Parents throughout America are politicizing education at the expense of students’ completion, but activists are still not getting it. Consider the Montgomery Province, Maryland, where a variety of religious parents’ objections will be heard on the decrees of their authoritarian school’s board of directors this week by the Supreme Court.

The case, Mahmoud against Taylor, reveals the deep corruption that affects schools throughout America – and provides the court with an opportunity to reaffirm parents’ rights in education for the first time in decades.

In 2021, it established an organization to address the increasing politicization of K-12 education. I realized that American education was not in good condition, but the extent of the violations we discovered over the past four years was a truly shock.

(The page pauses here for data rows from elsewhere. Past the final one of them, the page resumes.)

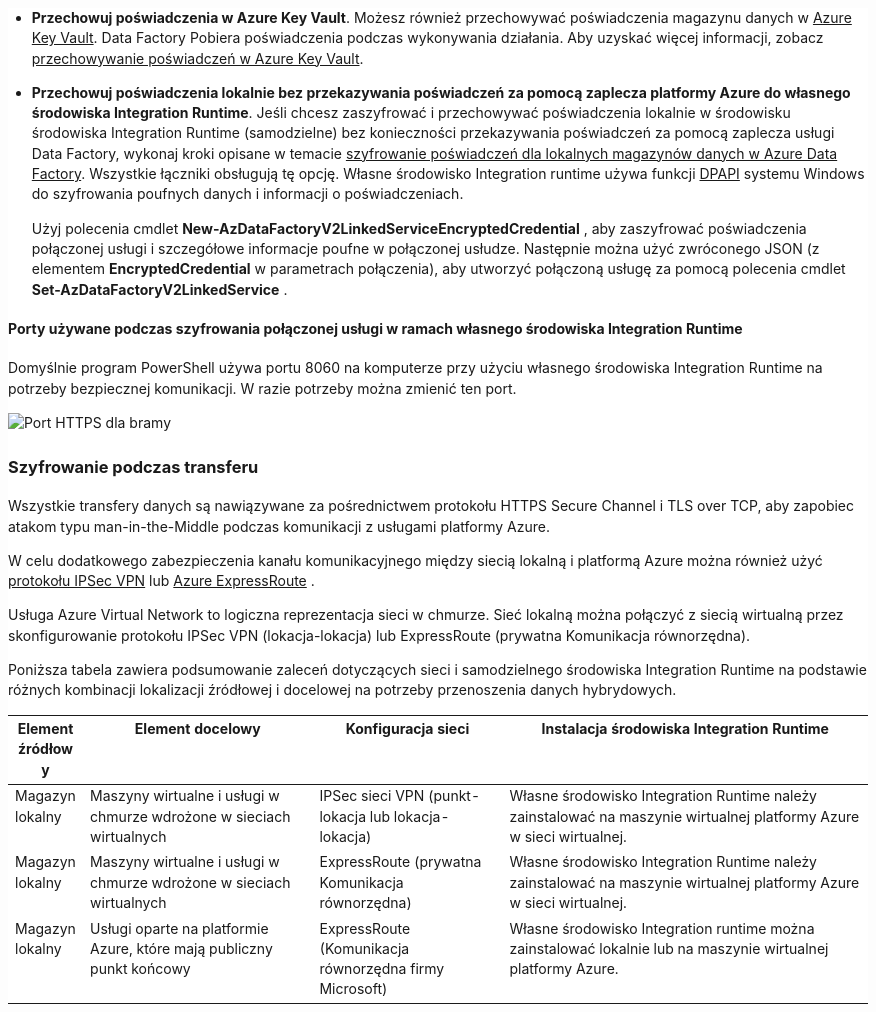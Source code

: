 - **Przechowuj poświadczenia w Azure Key Vault**. Możesz również przechowywać poświadczenia magazynu danych w [Azure Key Vault](https://azure.microsoft.com/services/key-vault/). Data Factory Pobiera poświadczenia podczas wykonywania działania. Aby uzyskać więcej informacji, zobacz [przechowywanie poświadczeń w Azure Key Vault](store-credentials-in-key-vault.md).

- **Przechowuj poświadczenia lokalnie bez przekazywania poświadczeń za pomocą zaplecza platformy Azure do własnego środowiska Integration Runtime**. Jeśli chcesz zaszyfrować i przechowywać poświadczenia lokalnie w środowisku środowiska Integration Runtime (samodzielne) bez konieczności przekazywania poświadczeń za pomocą zaplecza usługi Data Factory, wykonaj kroki opisane w temacie [szyfrowanie poświadczeń dla lokalnych magazynów danych w Azure Data Factory](encrypt-credentials-self-hosted-integration-runtime.md). Wszystkie łączniki obsługują tę opcję. Własne środowisko Integration runtime używa funkcji [DPAPI](/previous-versions/ms995355(v=msdn.10)) systemu Windows do szyfrowania poufnych danych i informacji o poświadczeniach. 

   Użyj polecenia cmdlet **New-AzDataFactoryV2LinkedServiceEncryptedCredential** , aby zaszyfrować poświadczenia połączonej usługi i szczegółowe informacje poufne w połączonej usłudze. Następnie można użyć zwróconego JSON (z elementem **EncryptedCredential** w parametrach połączenia), aby utworzyć połączoną usługę za pomocą polecenia cmdlet **Set-AzDataFactoryV2LinkedService** .  


#### <a name="ports-used-when-encrypting-linked-service-on-self-hosted-integration-runtime"></a>Porty używane podczas szyfrowania połączonej usługi w ramach własnego środowiska Integration Runtime
Domyślnie program PowerShell używa portu 8060 na komputerze przy użyciu własnego środowiska Integration Runtime na potrzeby bezpiecznej komunikacji. W razie potrzeby można zmienić ten port.  

![Port HTTPS dla bramy](media/data-movement-security-considerations/https-port-for-gateway.png)

 


### <a name="encryption-in-transit"></a>Szyfrowanie podczas transferu
Wszystkie transfery danych są nawiązywane za pośrednictwem protokołu HTTPS Secure Channel i TLS over TCP, aby zapobiec atakom typu man-in-the-Middle podczas komunikacji z usługami platformy Azure.

W celu dodatkowego zabezpieczenia kanału komunikacyjnego między siecią lokalną i platformą Azure można również użyć [protokołu IPSec VPN](../vpn-gateway/vpn-gateway-about-vpn-devices.md) lub [Azure ExpressRoute](../expressroute/expressroute-introduction.md) .

Usługa Azure Virtual Network to logiczna reprezentacja sieci w chmurze. Sieć lokalną można połączyć z siecią wirtualną przez skonfigurowanie protokołu IPSec VPN (lokacja-lokacja) lub ExpressRoute (prywatna Komunikacja równorzędna).    

Poniższa tabela zawiera podsumowanie zaleceń dotyczących sieci i samodzielnego środowiska Integration Runtime na podstawie różnych kombinacji lokalizacji źródłowej i docelowej na potrzeby przenoszenia danych hybrydowych.

| Element źródłowy      | Element docelowy                              | Konfiguracja sieci                    | Instalacja środowiska Integration Runtime                |
| ----------- | ---------------------------------------- | ---------------------------------------- | ---------------------------------------- |
| Magazyn lokalny | Maszyny wirtualne i usługi w chmurze wdrożone w sieciach wirtualnych | IPSec sieci VPN (punkt-lokacja lub lokacja-lokacja) | Własne środowisko Integration Runtime należy zainstalować na maszynie wirtualnej platformy Azure w sieci wirtualnej.  |
| Magazyn lokalny | Maszyny wirtualne i usługi w chmurze wdrożone w sieciach wirtualnych | ExpressRoute (prywatna Komunikacja równorzędna)           | Własne środowisko Integration Runtime należy zainstalować na maszynie wirtualnej platformy Azure w sieci wirtualnej.  |
| Magazyn lokalny | Usługi oparte na platformie Azure, które mają publiczny punkt końcowy | ExpressRoute (Komunikacja równorzędna firmy Microsoft)            | Własne środowisko Integration runtime można zainstalować lokalnie lub na maszynie wirtualnej platformy Azure. |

Consider, for example, one billion dollars in grants provided by the Biden administration to enhance the DEI ideology that says that all children are either victims or persecuted and that many of them are responsible for previous procedures for others because of their skin color. Or consider more than 1,200 regions across the country that require teachers to hide the sexual identity of students from their families, school policies of schools and speech discrimination, among other things. It is really amazing to see an educational system that won successive global wars and puts men on the surface of the moon to the point of spending its limited resources on the yoga circles and knitting departments.

The bureaucrats are excessive schools that focus on the policy of identity and fairness, suffering from students’ achievement. Do not look further than the country’s report card, which revealed that 72 percent of the eighth graders who receive the national evaluation of the progressive educational mathematics exam cannot be recorded until the level of “efficiency”, despite the billions that spend annually on the system. This was not an anomaly – the levels of reading in the fourth and eighth grade are at the lowest level in 30 years.

In the midst of these unannounced educational emergencies, the Board of Directors of the Montgomery County School decided that, instead of just teaching students reading, writing and arithmetic-is the reason that the same families record their children in public schools-to present “comprehensive” stories books on sexual topics in the curricula in the pre-District pre-grade. To the deep panic of hundreds of parents from the different backgrounds of faith, these books celebrated the activity of transgender people, gay and gay marriage marches. They have introduced the words and topics of inappropriate tons of operations for 3 and 4 years such as “Leather Belt” and “Drag Queen”, and the names of transitive activists and sex workers. Books targeting 10 and 11 were discussing what it means to be “non -binary”.

In addition to the insult to the injury, shortly after the presentation of these books, the school council announced that it is planning to end its long-term policy that had previously provided parents of the right to notify their children-and their penetration of the course of the training course on human sexual life and family life.

It is not surprising that the families rebelled against this on the reasons for the first amendment and the rights of parents, and asked the right to choose their children outside the classes. Instead of listening and responding to the voter fears, the school council mocked them. The parents were told that their religious beliefs were “hatred” and that their fears are “exaggerated.” In the face of this bureaucratic title, some families removed their children from the region, and paid from the pocket of schools that suit their needs better while the use of tax dollars continues to support an area that is not starkly respected.

The strict refusal of the Montgomery County School Council is confused, given the lack of popularity of its location: 77 percent of Americans support the cancellation of parents’ participation in such issues. In 2024, an educational poll found that 74 percent of parents oppose teachers who provide education on sexual tendency and sexual identity at the primary school.

Even the provincial managers expressed their concerns about the suitability of controversial books, which they said “rejected” religion.

Mahmoud against Taylor presents the court a unique opportunity to clarify that parents know the best when it comes to teaching their children, and that schools do not have politicization work at the expense of students. For families all over the country with school -age children, let’s hope that judges will take this moment.

Nicole Nelly is the founder of education defense (formerly for parents who defend education).